Serving as a leading voice in economic and community development, Kenan-Flagler Alumnus (MBA/MRP ‘03) Tucker Bartlett continues to give back to the community through his role of Executive Vice President at Self-Help Ventures Fund.
Prior to becoming Executive Vice President in 2010, Bartlett worked at Self-Help – a non-profit organization that promotes economic opportunity for everyone – as the Director of Commercial Real Estate Development and Lending from 2003 to 2006, where he coordinated the development and asset management of commercial real estate portfolios.

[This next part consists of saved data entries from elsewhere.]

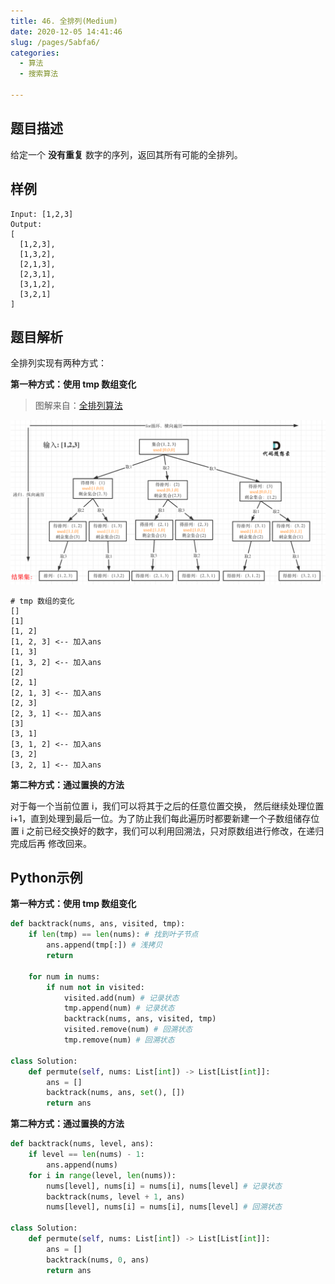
 ```yaml
---
title: 46. 全排列(Medium)
date: 2020-12-05 14:41:46
slug: /pages/5abfa6/
categories: 
  - 算法
  - 搜索算法

---
```


## 题目描述

给定一个 **没有重复** 数字的序列，返回其所有可能的全排列。

## 样例

```
Input: [1,2,3]
Output:
[
  [1,2,3],
  [1,3,2],
  [2,1,3],
  [2,3,1],
  [3,1,2],
  [3,2,1]
]
```

## 题目解析

全排列实现有两种方式：

**第一种方式：使用 tmp 数组变化**

> 图解来自：[全排列算法](https://mp.weixin.qq.com/s?__biz=MzUxNjY5NTYxNA==&mid=2247485493&idx=1&sn=2b5a4e977fb2a2635859bd0cc831db64&scene=21#wechat_redirect)

<img src="assets/img/640-20201206013623996.png" alt="img" style="zoom: 67%;" />

```
# tmp 数组的变化
[]
[1]
[1, 2]
[1, 2, 3] <-- 加入ans 
[1, 3]
[1, 3, 2] <-- 加入ans 
[2]
[2, 1]
[2, 1, 3] <-- 加入ans 
[2, 3]
[2, 3, 1] <-- 加入ans 
[3]
[3, 1]
[3, 1, 2] <-- 加入ans 
[3, 2]
[3, 2, 1] <-- 加入ans 
```

**第二种方式：通过置换的方法**

对于每一个当前位置 i，我们可以将其于之后的任意位置交换， 然后继续处理位置 i+1，直到处理到最后一位。为了防止我们每此遍历时都要新建一个子数组储存位置 i 之前已经交换好的数字，我们可以利用回溯法，只对原数组进行修改，在递归完成后再 修改回来。

## Python示例

**第一种方式：使用 tmp 数组变化**

```python
def backtrack(nums, ans, visited, tmp):
    if len(tmp) == len(nums): # 找到叶子节点
        ans.append(tmp[:]) # 浅拷贝
        return 
    
    for num in nums:
        if num not in visited:
            visited.add(num) # 记录状态
            tmp.append(num) # 记录状态
            backtrack(nums, ans, visited, tmp)
            visited.remove(num) # 回溯状态
            tmp.remove(num) # 回溯状态

class Solution:
    def permute(self, nums: List[int]) -> List[List[int]]:
        ans = []
        backtrack(nums, ans, set(), [])
        return ans 
```

**第二种方式：通过置换的方法**

```python
def backtrack(nums, level, ans):
    if level == len(nums) - 1:
        ans.append(nums)
    for i in range(level, len(nums)):
        nums[level], nums[i] = nums[i], nums[level] # 记录状态
        backtrack(nums, level + 1, ans)
        nums[level], nums[i] = nums[i], nums[level] # 回溯状态
    
class Solution:
    def permute(self, nums: List[int]) -> List[List[int]]:
        ans = []
        backtrack(nums, 0, ans)
        return ans 
```

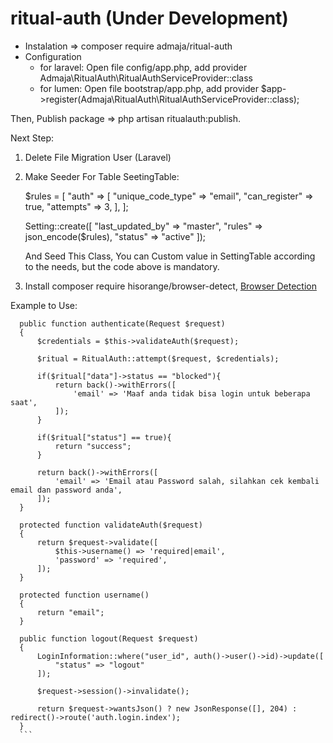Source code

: # ritual-auth (Under Development)

- Instalation => composer require admaja/ritual-auth
- Configuration
    - for laravel:
       Open file config/app.php, add provider Admaja\RitualAuth\RitualAuthServiceProvider::class
    - for lumen: 
       Open file bootstrap/app.php, add provider $app->register(Admaja\RitualAuth\RitualAuthServiceProvider::class);
 
 Then, Publish package => php artisan ritualauth:publish.
 
 Next Step:
 1. Delete File Migration User (Laravel)
 2. Make Seeder For Table SeetingTable:
 
    $rules = [
        "auth" => [
            "unique_code_type" => "email",
            "can_register" => true,
            "attempts" => 3,
        ],
    ];

    Setting::create([
        "last_updated_by" => "master",
        "rules" => json_encode($rules),
        "status" => "active" 
    ]);
    
    And Seed This Class, You can Custom value in SettingTable according to the needs, but the code above is mandatory.
  3. Install composer require hisorange/browser-detect, [Browser Detection](https://github.com/hisorange/browser-detect)
  
  Example to Use:
  
  ```
    public function authenticate(Request $request)
    {
        $credentials = $this->validateAuth($request);

        $ritual = RitualAuth::attempt($request, $credentials);

        if($ritual["data"]->status == "blocked"){
            return back()->withErrors([
                'email' => 'Maaf anda tidak bisa login untuk beberapa saat',
            ]);
        }

        if($ritual["status"] == true){
            return "success";
        }
        
        return back()->withErrors([
            'email' => 'Email atau Password salah, silahkan cek kembali email dan password anda',
        ]);
    }

    protected function validateAuth($request)
    {
        return $request->validate([
            $this->username() => 'required|email',
            'password' => 'required',
        ]);
    }
    
    protected function username()
    {
        return "email";
    }

    public function logout(Request $request)
    {
        LoginInformation::where("user_id", auth()->user()->id)->update([
            "status" => "logout"
        ]);

        $request->session()->invalidate();

        return $request->wantsJson() ? new JsonResponse([], 204) : redirect()->route('auth.login.index');
    }
    ```
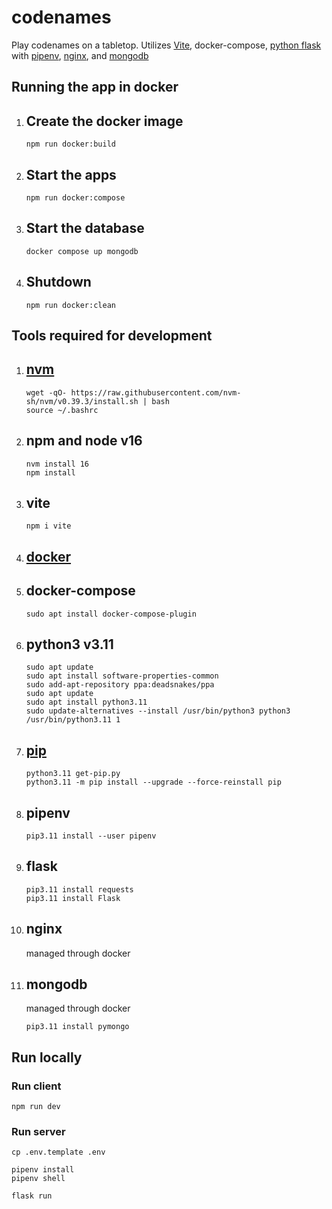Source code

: # codenames

Play codenames on a tabletop. Utilizes [Vite](https://vitejs.dev/), docker-compose, [python flask](https://flask.palletsprojects.com/en/2.2.x/) with [pipenv](https://pipenv.pypa.io/en/latest/install/), [nginx](https://www.nginx.com/), and [mongodb](https://www.mongodb.com/)

## Running the app in docker

1. ## Create the docker image
   ```
   npm run docker:build
   ```
2. ## Start the apps
   ```
   npm run docker:compose
   ```
3. ## Start the database
   ```
   docker compose up mongodb
   ```
4. ## Shutdown
   ```
   npm run docker:clean
   ```

## Tools required for development

1. ## [nvm](https://github.com/nvm-sh/nvm#install--update-script)
   ```
   wget -qO- https://raw.githubusercontent.com/nvm-sh/nvm/v0.39.3/install.sh | bash
   source ~/.bashrc
   ```
1. ## npm and node v16
   ```
   nvm install 16
   npm install
   ```
1. ## vite
   ```
   npm i vite
   ```
1. ## [docker](https://docs.docker.com/engine/install/ubuntu/)
1. ## docker-compose
   ```
   sudo apt install docker-compose-plugin
   ```
1. ## python3 v3.11
   ```
   sudo apt update
   sudo apt install software-properties-common
   sudo add-apt-repository ppa:deadsnakes/ppa
   sudo apt update
   sudo apt install python3.11
   sudo update-alternatives --install /usr/bin/python3 python3 /usr/bin/python3.11 1
   ```
1. ## [pip](https://pip.pypa.io/en/stable/installation/)
   ```
   python3.11 get-pip.py
   python3.11 -m pip install --upgrade --force-reinstall pip
   ```
1. ## pipenv
   ```
   pip3.11 install --user pipenv
   ```
1. ## flask
   ```
   pip3.11 install requests
   pip3.11 install Flask
   ```
1. ## nginx
   managed through docker
1. ## mongodb
   managed through docker
   ```
   pip3.11 install pymongo
   ```

## Run locally

### Run client

```
npm run dev
```

### Run server

```
cp .env.template .env
```

```
pipenv install
pipenv shell
```

```
flask run
```
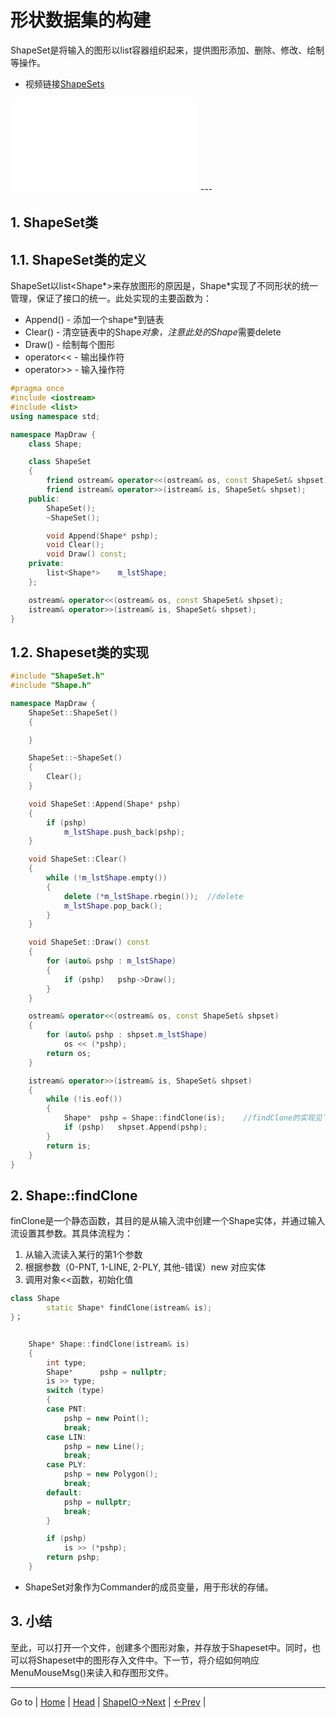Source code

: # 形状数据集的构建
ShapeSet是将输入的图形以list容器组织起来，提供图形添加、删除、修改、绘制等操作。

- 视频链接[ShapeSets](https://www.bilibili.com/video/BV1eo4y1X7u6?share_source=copy_web)
<iframe src="//player.bilibili.com/player.html?aid=376624966&bvid=BV1eo4y1X7u6&cid=367801011&page=1" scrolling="no" border="0" frameborder="no" framespacing="0" allowfullscreen="true"> </iframe>
---

## 1. ShapeSet类
## 1.1. ShapeSet类的定义
ShapeSet以list<Shape*>来存放图形的原因是，Shape*实现了不同形状的统一管理，保证了接口的统一。此处实现的主要函数为：
- Append() - 添加一个shape*到链表
- Clear() - 清空链表中的Shape*对象，注意此处的Shape*需要delete
- Draw() - 绘制每个图形
- operator<< - 输出操作符
- operator>> - 输入操作符
```c++
#pragma once
#include <iostream>
#include <list>
using namespace std;

namespace MapDraw {
	class Shape;

	class ShapeSet
	{
		friend ostream& operator<<(ostream& os, const ShapeSet& shpset);
		friend istream& operator>>(istream& is, ShapeSet& shpset);
	public:
		ShapeSet();
		~ShapeSet();

		void Append(Shape* pshp);
		void Clear();
		void Draw() const;
	private:
		list<Shape*>	m_lstShape;
	};

	ostream& operator<<(ostream& os, const ShapeSet& shpset);
	istream& operator>>(istream& is, ShapeSet& shpset);
}
```

## 1.2. Shapeset类的实现
```c++
#include "ShapeSet.h"
#include "Shape.h"

namespace MapDraw {
	ShapeSet::ShapeSet()
	{

	}

	ShapeSet::~ShapeSet()
	{
		Clear();
	}

	void ShapeSet::Append(Shape* pshp)
	{
		if (pshp)
			m_lstShape.push_back(pshp);
	}

	void ShapeSet::Clear()
	{
		while (!m_lstShape.empty())
		{
			delete (*m_lstShape.rbegin());	//delete
			m_lstShape.pop_back();
		}
	}

	void ShapeSet::Draw() const
	{
		for (auto& pshp : m_lstShape)
		{
			if (pshp)	pshp->Draw();
		}
	}

	ostream& operator<<(ostream& os, const ShapeSet& shpset)
	{
		for (auto& pshp : shpset.m_lstShape)
			os << (*pshp);
		return os;
	}

	istream& operator>>(istream& is, ShapeSet& shpset)
	{
		while (!is.eof())
		{
			Shape*	pshp = Shape::findClone(is);	//findClone的实现见下
			if (pshp)	shpset.Append(pshp);
		}
		return is;
	}
}
```
## 2. Shape::findClone
finClone是一个静态函数，其目的是从输入流中创建一个Shape实体，并通过输入流设置其参数。其具体流程为：
1. 从输入流读入某行的第1个参数
2. 根据参数（0-PNT, 1-LINE, 2-PLY, 其他-错误）new 对应实体
3. 调用对象<<函数，初始化值

```c++
class Shape
		static Shape* findClone(istream& is);
}；
```

```c++

	Shape* Shape::findClone(istream& is)
	{
		int	type;
		Shape*		pshp = nullptr;
		is >> type;
		switch (type)
		{
		case PNT:
			pshp = new Point();
			break;
		case LIN:
			pshp = new Line();
			break;
		case PLY:
			pshp = new Polygon();
			break;
		default:
			pshp = nullptr;
			break;
		}

		if (pshp)
			is >> (*pshp);
		return pshp;
	}
```

- ShapeSet对象作为Commander的成员变量，用于形状的存储。

## 3. 小结
至此，可以打开一个文件，创建多个图形对象，并存放于Shapeset中。同时，也可以将Shapeset中的图形存入文件中。下一节，将介绍如何响应MenuMouseMsg()来读入和存图形文件。

---

Go to | [Home](../README.md) | [Head](#形状数据集的构建) | [ShapeIO->Next](./D6_ShapeIO.md) | [<-Prev](./D4_ShapeClass.md) |

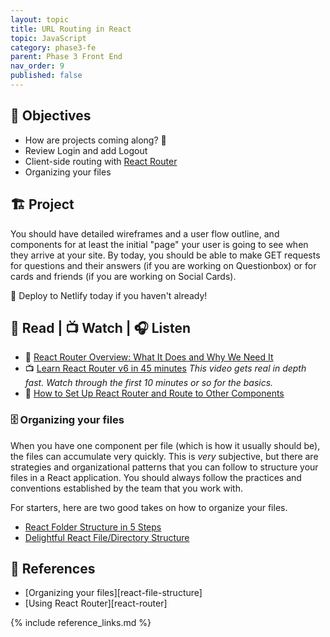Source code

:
 ```yaml
---
layout: topic
title: URL Routing in React
topic: JavaScript
category: phase3-fe
parent: Phase 3 Front End
nav_order: 9
published: false
---
```


## 🎯 Objectives

- How are projects coming along? 👀
- Review Login and add Logout
- Client-side routing with [React Router](https://reactrouter.com/en/main)
- Organizing your files

## 🏗️ Project

You should have detailed wireframes and a user flow outline, and components for at least the initial "page" your user is going to see when they arrive at your site. By today, you should be able to make GET requests for questions and their answers (if you are working on Questionbox) or for cards and friends (if you are working on Social Cards).

🚀 Deploy to Netlify today if you haven't already!

## 📖 Read | 📺 Watch | 🎧 Listen

- 📖 [React Router Overview: What It Does and Why We Need It](https://reactrouter.com/en/main/start/overview#feature-overview)
- 📺 [Learn React Router v6 in 45 minutes](https://youtu.be/Ul3y1LXxzdU) _This video gets real in depth fast. Watch through the first 10 minutes or so for the basics._
- 📖 [How to Set Up React Router and Route to Other Components](https://www.freecodecamp.org/news/how-to-use-react-router-version-6/)

### 🗄️ Organizing your files

When you have one component per file (which is how it usually should be), the files can accumulate very quickly. This is _very_ subjective, but there are strategies and organizational patterns that you can follow to structure your files in a React application. You should always follow the practices and conventions established by the team that you work with.

For starters, here are two good takes on how to organize your files.

- [React Folder Structure in 5 Steps](https://www.robinwieruch.de/react-folder-structure/)
- [Delightful React File/Directory Structure](https://www.joshwcomeau.com/react/file-structure/)

## 🔖 References

- [Organizing your files][react-file-structure]
- [Using React Router][react-router]

{% include reference_links.md %}
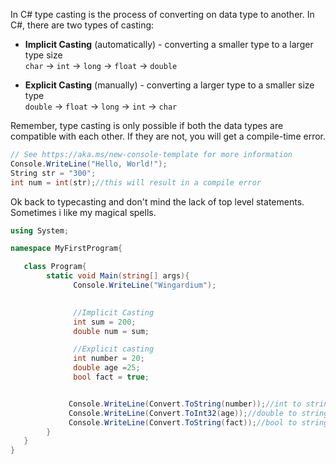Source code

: In C# type casting is the process of converting on data type to another.
In C#, there are two types of casting:

- **Implicit Casting** (automatically) - converting a smaller type to a larger type size  
    `char` -> `int` -> `long` -> `float` -> `double`  
      
- **Explicit Casting** (manually) - converting a larger type to a smaller size type  
    `double` -> `float` -> `long` -> `int` -> `char`

Remember, type casting is only possible if both the data types are compatible with each other. If they are not, you will get a compile-time error.
```C#
// See https://aka.ms/new-console-template for more information
Console.WriteLine("Hello, World!");
String str = "300";
int num = int(str);//this will result in a compile error

```

Ok back to typecasting and don't mind the lack of top level statements. Sometimes i like my magical spells.
```C#
using System;

namespace MyFirstProgram{

   class Program{
        static void Main(string[] args){
              Console.WriteLine("Wingardium");
             

              //Implicit Casting
              int sum = 200;
              double num = sum;

              //Explicit casting
              int number = 20;
              double age =25;
              bool fact = true;


             Console.WriteLine(Convert.ToString(number));//int to string
             Console.WriteLine(Convert.ToInt32(age));//double to string
             Console.WriteLine(Convert.ToString(fact));//bool to string
        }
   }
}
```
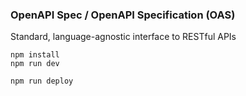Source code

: ### OpenAPI Spec / OpenAPI Specification (OAS)
Standard, language-agnostic interface to RESTful APIs 

```
npm install
npm run dev
```

```
npm run deploy
```
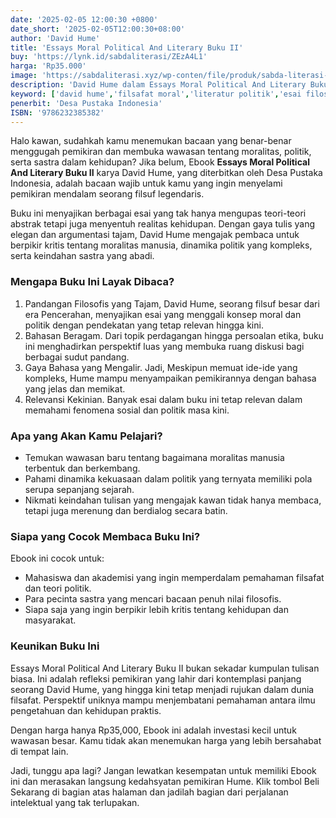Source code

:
```yaml
---
date: '2025-02-05 12:00:30 +0800'
date_short: '2025-02-05T12:00:30+08:00'
author: 'David Hume'
title: 'Essays Moral Political And Literary Buku II'
buy: 'https://lynk.id/sabdaliterasi/ZEzA4L1'
harga: 'Rp35.000'
image: 'https://sabdaliterasi.xyz/wp-conten/file/produk/sabda-literasi-essays-moral-political-and-literary-buku-ii.jpg'
description: 'David Hume dalam Essays Moral Political And Literary Buku II menggali isu moralitas, politik, dan sastra dengan pendekatan yang tetap relevan untuk refleksi kehidupan modern.'
keyword: ['david hume','filsafat moral','literatur politik','esai filosofis','pemikiran politik modern','sastra klasik','filsafat pencerahan']
penerbit: 'Desa Pustaka Indonesia'
ISBN: '9786232385382'
---
```

<p>Halo kawan, sudahkah kamu menemukan bacaan yang benar-benar menggugah pemikiran dan membuka wawasan tentang moralitas, politik, serta sastra dalam kehidupan? Jika belum, Ebook <strong>Essays Moral Political And Literary Buku II</strong> karya David Hume, yang diterbitkan oleh Desa Pustaka Indonesia, adalah bacaan wajib untuk kamu yang ingin menyelami pemikiran mendalam seorang filsuf legendaris.</p><p>Buku ini menyajikan berbagai esai yang tak hanya mengupas teori-teori abstrak tetapi juga menyentuh realitas kehidupan. Dengan gaya tulis yang elegan dan argumentasi tajam, David Hume mengajak pembaca untuk berpikir kritis tentang moralitas manusia, dinamika politik yang kompleks, serta keindahan sastra yang abadi.</p><h3>Mengapa Buku Ini Layak Dibaca?</h3><ol><li>Pandangan Filosofis yang Tajam, David Hume, seorang filsuf besar dari era Pencerahan, menyajikan esai yang menggali konsep moral dan politik dengan pendekatan yang tetap relevan hingga kini.</li><li>Bahasan Beragam. Dari topik perdagangan hingga persoalan etika, buku ini menghadirkan perspektif luas yang membuka ruang diskusi bagi berbagai sudut pandang.</li><li>Gaya Bahasa yang Mengalir. Jadi, Meskipun memuat ide-ide yang kompleks, Hume mampu menyampaikan pemikirannya dengan bahasa yang jelas dan memikat.</li><li>Relevansi Kekinian. Banyak esai dalam buku ini tetap relevan dalam memahami fenomena sosial dan politik masa kini.</li></ol><h3>Apa yang Akan Kamu Pelajari?</h3><ul><li>Temukan wawasan baru tentang bagaimana moralitas manusia terbentuk dan berkembang.</li><li>Pahami dinamika kekuasaan dalam politik yang ternyata memiliki pola serupa sepanjang sejarah.</li><li>Nikmati keindahan tulisan yang mengajak kawan tidak hanya membaca, tetapi juga merenung dan berdialog secara batin.</li></ul><h3>Siapa yang Cocok Membaca Buku Ini?</h3><p>Ebook ini cocok untuk:</p><ul><li>Mahasiswa dan akademisi yang ingin memperdalam pemahaman filsafat dan teori politik.</li><li>Para pecinta sastra yang mencari bacaan penuh nilai filosofis.</li><li>Siapa saja yang ingin berpikir lebih kritis tentang kehidupan dan masyarakat.</li></ul><h3>Keunikan Buku Ini</h3><p>Essays Moral Political And Literary Buku II bukan sekadar kumpulan tulisan biasa. Ini adalah refleksi pemikiran yang lahir dari kontemplasi panjang seorang David Hume, yang hingga kini tetap menjadi rujukan dalam dunia filsafat. Perspektif uniknya mampu menjembatani pemahaman antara ilmu pengetahuan dan kehidupan praktis.</p><p>Dengan harga hanya Rp35,000, Ebook ini adalah investasi kecil untuk wawasan besar. Kamu tidak akan menemukan harga yang lebih bersahabat di tempat lain.</p><p>Jadi, tunggu apa lagi? Jangan lewatkan kesempatan untuk memiliki Ebook ini dan merasakan langsung kedahsyatan pemikiran Hume. Klik tombol Beli Sekarang di bagian atas halaman dan jadilah bagian dari perjalanan intelektual yang tak terlupakan.</p>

Amidst the recession, Bartlett left Self-Help to join Scientific Properties in 2006, a small up-and-coming commercial real estate firm based in Durham, NC. Serving as the Development Manager from 2006 to 2008, Bartlett soon got promoted as the Chief Operating Officer where he oversaw major development projects and grew company revenue from $1 million in 2007 to nearly $4 million in 2010.
With his position at Scientific Properties, Bartlett had the opportunity to work in his hometown. However, he soon chose to leave and return to Self-Help in 2010 to continue to mold the organization.
“I always thought I’d come back to Self-Help eventually,” Bartlett said. “Working at the business level I think … helped me relate to the small businesses during the recession.”
Bartlett credited his success within both companies to the risks he took as a graduate student when he chose to pursue work in small organizations as opposed to playing it safe in larger companies.
“What’s better about the small companies is the amount of things you’ll get exposed to. When I came out of grad school to work at Self-Help, I was doing types of [things] that my peers probably didn’t get for 10 years,” Bartlett said. “I might have had less support instead of some who went to a big company, but I got a lot more opportunity.”
Through his experiences, Bartlett developed intangible skills, learning to speak and “move between different types of people,” soon becoming what he identifies as a “bridge builder.”
“Someone who can relate to lower income people; rural and urban areas; red and blue states; speak multiple languages, not foreign, but the language of business and policy,” Bartlett said. “Basic skills are always important, but I think bridge builders [is] really what I hope to have been and what we still need in the future.”